There were 94 households, out of which 13.8% had children under the age of 18 living with them, 47.9% were married couples living together, 6.4% had a female householder with no husband present, and 42.6% were non-families. 31.9% of all households were made up of individuals, and 12.8% had someone living alone who was 65 years of age or older. The average household size was 1.97 and the average family size was 2.43.

In the town, the population was spread out, with 11.9% under the age of 18, 3.8% from 18 to 24, 21.6% from 25 to 44, 32.4% from 45 to 64, and 30.3% who were 65 years of age or older. The median age was 52 years. For every 100 females, there were 107.9 males. For every 100 females age 18 and over, there were 103.8 males.

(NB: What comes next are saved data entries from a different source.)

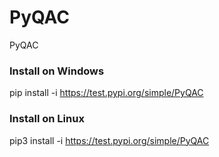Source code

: # PyQAC
PyQAC


### Install on Windows
pip install -i https://test.pypi.org/simple/PyQAC

### Install on Linux
pip3 install -i https://test.pypi.org/simple/PyQAC
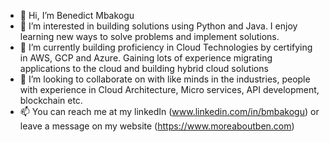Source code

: - 👋 Hi, I’m Benedict Mbakogu
- 👀 I’m interested in building solutions using Python and Java. I enjoy learning new ways to solve problems and implement solutions.
- 🌱 I’m currently building proficiency in Cloud Technologies by certifying in AWS, GCP and Azure. Gaining lots of experience migrating applications to the cloud and building hybrid cloud solutions
- 💞️ I’m looking to collaborate on with like minds in the industries, people with experience in Cloud Architecture, Micro services, API development, blockchain etc.
- 📫 You can reach me at my linkedIn (www.linkedin.com/in/bmbakogu) or leave a message on my website (https://www.moreaboutben.com)

<!---
9jaboii/9jaboii is a ✨ special ✨ repository because its `README.md` (this file) appears on your GitHub profile.
You can click the Preview link to take a look at your changes.
--->
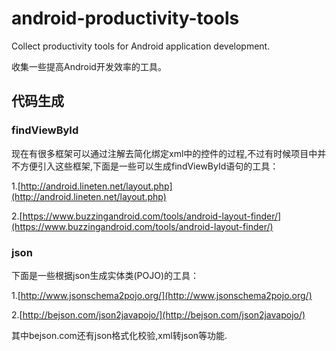 # android-productivity-tools
Collect productivity tools for Android application development.

收集一些提高Android开发效率的工具。

## 代码生成
### findViewById
现在有很多框架可以通过注解去简化绑定xml中的控件的过程,不过有时候项目中并不方便引入这些框架,下面是一些可以生成findViewById语句的工具：

1.[http://android.lineten.net/layout.php](http://android.lineten.net/layout.php)

2.[https://www.buzzingandroid.com/tools/android-layout-finder/](https://www.buzzingandroid.com/tools/android-layout-finder/)

### json
下面是一些根据json生成实体类(POJO)的工具：

1.[http://www.jsonschema2pojo.org/](http://www.jsonschema2pojo.org/)

2.[http://bejson.com/json2javapojo/](http://bejson.com/json2javapojo/)

其中bejson.com还有json格式化校验,xml转json等功能.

The median income for a household in the town was $23,214, and the median income for a family was $24,750. Males had a median income of $29,167 versus $22,000 for females. The per capita income for the town was $16,168. About 17.5% of families and 18.7% of the population were below the poverty line, including 21.7% of those under the age of eighteen and none of those 65 or over.